"Khassim-Pacha, le 8 mai 1905.
Cher ami, qu'y a-t-il? Nous sommes inquiètes, nous vos pauvres amies lointaines et humbles. Quand des jours se passent ainsi sans des lettres de vous, un lourd manteau de tristesse nous écrase les épaules, et tout devient terne, et la mer, et le ciel, et nos coeurs.
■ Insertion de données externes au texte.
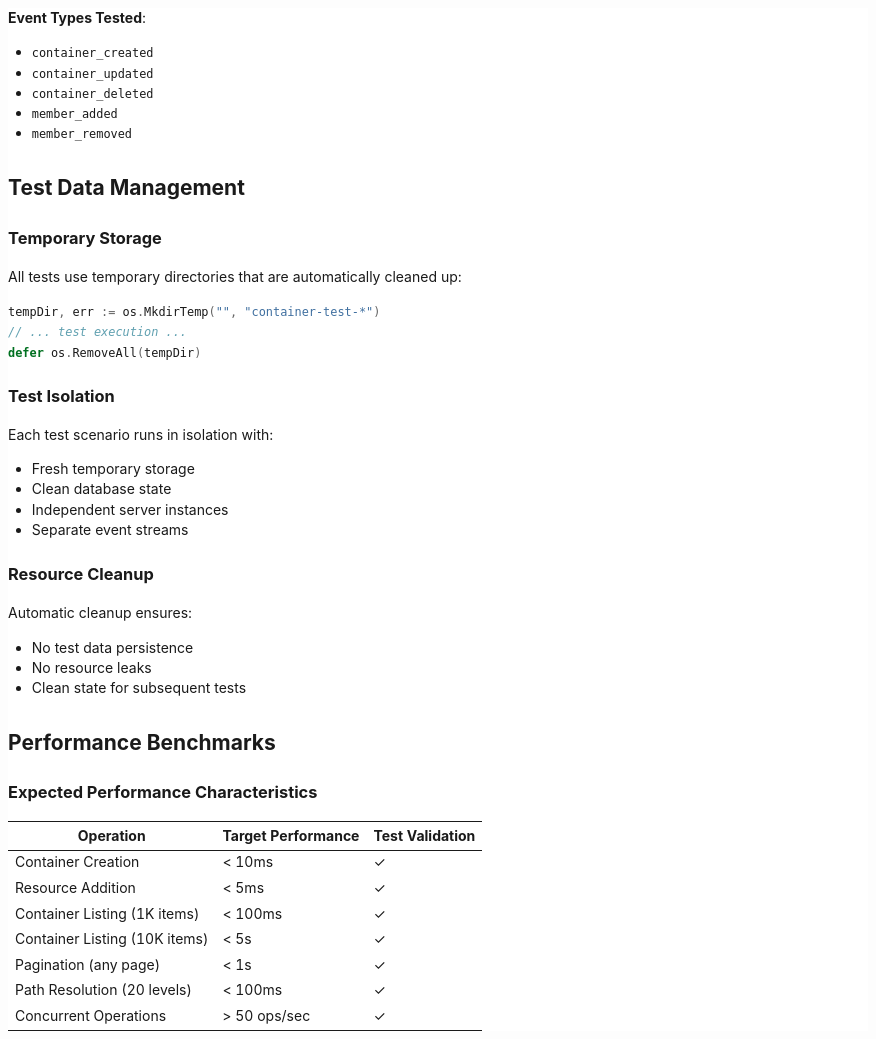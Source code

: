 **Event Types Tested**:
- `container_created`
- `container_updated`
- `container_deleted`
- `member_added`
- `member_removed`

## Test Data Management

### Temporary Storage

All tests use temporary directories that are automatically cleaned up:

```go
tempDir, err := os.MkdirTemp("", "container-test-*")
// ... test execution ...
defer os.RemoveAll(tempDir)
```

### Test Isolation

Each test scenario runs in isolation with:
- Fresh temporary storage
- Clean database state
- Independent server instances
- Separate event streams

### Resource Cleanup

Automatic cleanup ensures:
- No test data persistence
- No resource leaks
- Clean state for subsequent tests

## Performance Benchmarks

### Expected Performance Characteristics

| Operation | Target Performance | Test Validation |
|-----------|-------------------|-----------------|
| Container Creation | < 10ms | ✓ |
| Resource Addition | < 5ms | ✓ |
| Container Listing (1K items) | < 100ms | ✓ |
| Container Listing (10K items) | < 5s | ✓ |
| Pagination (any page) | < 1s | ✓ |
| Path Resolution (20 levels) | < 100ms | ✓ |
| Concurrent Operations | > 50 ops/sec | ✓ |
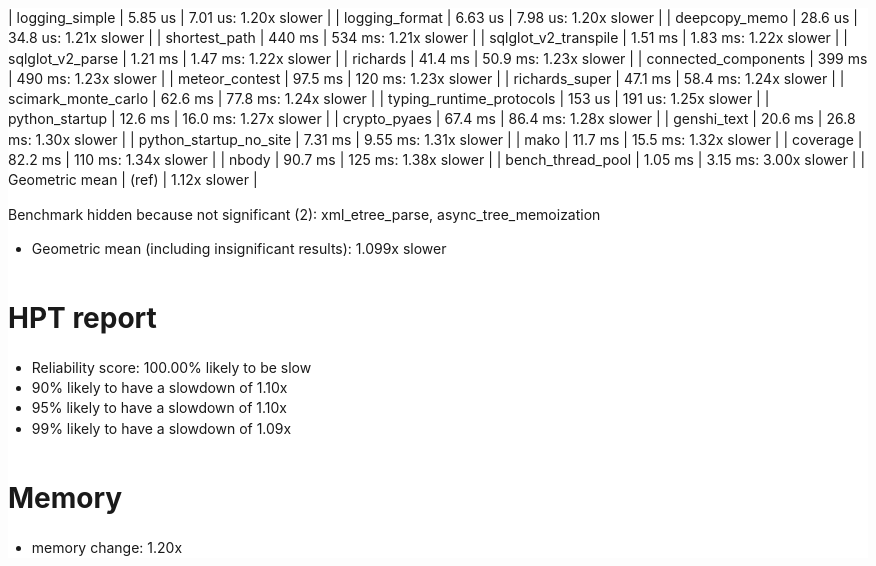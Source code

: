 | logging_simple             | 5.85 us                                                                                                         | 7.01 us: 1.20x slower                                                                                                 |
| logging_format             | 6.63 us                                                                                                         | 7.98 us: 1.20x slower                                                                                                 |
| deepcopy_memo              | 28.6 us                                                                                                         | 34.8 us: 1.21x slower                                                                                                 |
| shortest_path              | 440 ms                                                                                                          | 534 ms: 1.21x slower                                                                                                  |
| sqlglot_v2_transpile       | 1.51 ms                                                                                                         | 1.83 ms: 1.22x slower                                                                                                 |
| sqlglot_v2_parse           | 1.21 ms                                                                                                         | 1.47 ms: 1.22x slower                                                                                                 |
| richards                   | 41.4 ms                                                                                                         | 50.9 ms: 1.23x slower                                                                                                 |
| connected_components       | 399 ms                                                                                                          | 490 ms: 1.23x slower                                                                                                  |
| meteor_contest             | 97.5 ms                                                                                                         | 120 ms: 1.23x slower                                                                                                  |
| richards_super             | 47.1 ms                                                                                                         | 58.4 ms: 1.24x slower                                                                                                 |
| scimark_monte_carlo        | 62.6 ms                                                                                                         | 77.8 ms: 1.24x slower                                                                                                 |
| typing_runtime_protocols   | 153 us                                                                                                          | 191 us: 1.25x slower                                                                                                  |
| python_startup             | 12.6 ms                                                                                                         | 16.0 ms: 1.27x slower                                                                                                 |
| crypto_pyaes               | 67.4 ms                                                                                                         | 86.4 ms: 1.28x slower                                                                                                 |
| genshi_text                | 20.6 ms                                                                                                         | 26.8 ms: 1.30x slower                                                                                                 |
| python_startup_no_site     | 7.31 ms                                                                                                         | 9.55 ms: 1.31x slower                                                                                                 |
| mako                       | 11.7 ms                                                                                                         | 15.5 ms: 1.32x slower                                                                                                 |
| coverage                   | 82.2 ms                                                                                                         | 110 ms: 1.34x slower                                                                                                  |
| nbody                      | 90.7 ms                                                                                                         | 125 ms: 1.38x slower                                                                                                  |
| bench_thread_pool          | 1.05 ms                                                                                                         | 3.15 ms: 3.00x slower                                                                                                 |
| Geometric mean             | (ref)                                                                                                           | 1.12x slower                                                                                                          |

Benchmark hidden because not significant (2): xml_etree_parse, async_tree_memoization

- Geometric mean (including insignificant results): 1.099x slower

# HPT report

- Reliability score: 100.00% likely to be slow
- 90% likely to have a slowdown of 1.10x
- 95% likely to have a slowdown of 1.10x
- 99% likely to have a slowdown of 1.09x

# Memory
- memory change: 1.20x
Nous ne nous plaignons pas pourtant, je vous assure, et ceci n'est que pour vous redire encore une fois une chose déjà vieille et que vous savez du reste, c'est que vous êtes notre grand et seul ami.
Êtes-vous heureux dans ce moment? Vos jours ont-ils des fleurs?
Suivant ce que nous offre la vie, le temps passe vite ou il se traîne. Pour nous, c'est se traîner qu'il fait. Je ne sais vraiment pourquoi nous sommes là, dans ce monde?… Mais peut-être bien pour l'unique joie d'être vos esclaves très dévouées, très fidèles, jusqu'à la mort et au- delà…
ZEYNEB ET MÉLEK."
Déjà le 8 mai!… Il lut cette lettre à sa fenêtre, par un long crépuscule tiède qui invitait à s'attarder là, devant l'immense déploiement des lointains et du ciel. Chez lui, on n'était vraiment plus à Péra; très loin de la "grand-rue" tapageuse, on dominait ce bois de vieux cyprès odorants, qui est enclavé dans la ville et s'appelle le petit champ-des-morts, et on avait Stamboul, avec ses dômes, dressé en face de soi sur tout l'horizon.
La nuit descendit peu à peu sur la Turquie, une nuit sans lune, mais très étoilée. Stamboul, dans l'obscurité, se drapa de magnificence, redevint comme chaque soir une imposante découpure d'ombre sur le ciel. Et la clameur des chiens, le heurt du bâton ferré des veilleurs, commencèrent de s'entendre dans le silence. Et puis, ce fut l'heure des muezzins, et, de toute cette ville fantastique, étalée là-bas, s'éleva l'habituelle symphonie des vocalises en mineur, hautes, faciles et pures, ailées comme la prière même.
La première nuit, cette année, qui fut une vraie nuit de langueur et d'enchantement. André, de sa fenêtre, l'accueillit avec moins de joie que de mélancolie: son dernier été commençait…
Le lendemain, à son ambassade, on lui annonça comme très prochaine l'installation de tous les ans à Thérapia. Pour lui, cela équivalait presque au grand départ de Constantinople, puisqu'il n'y reviendrait que pour quelques tristes journées, à la fin de la saison, avant de quitter définitivement la Turquie.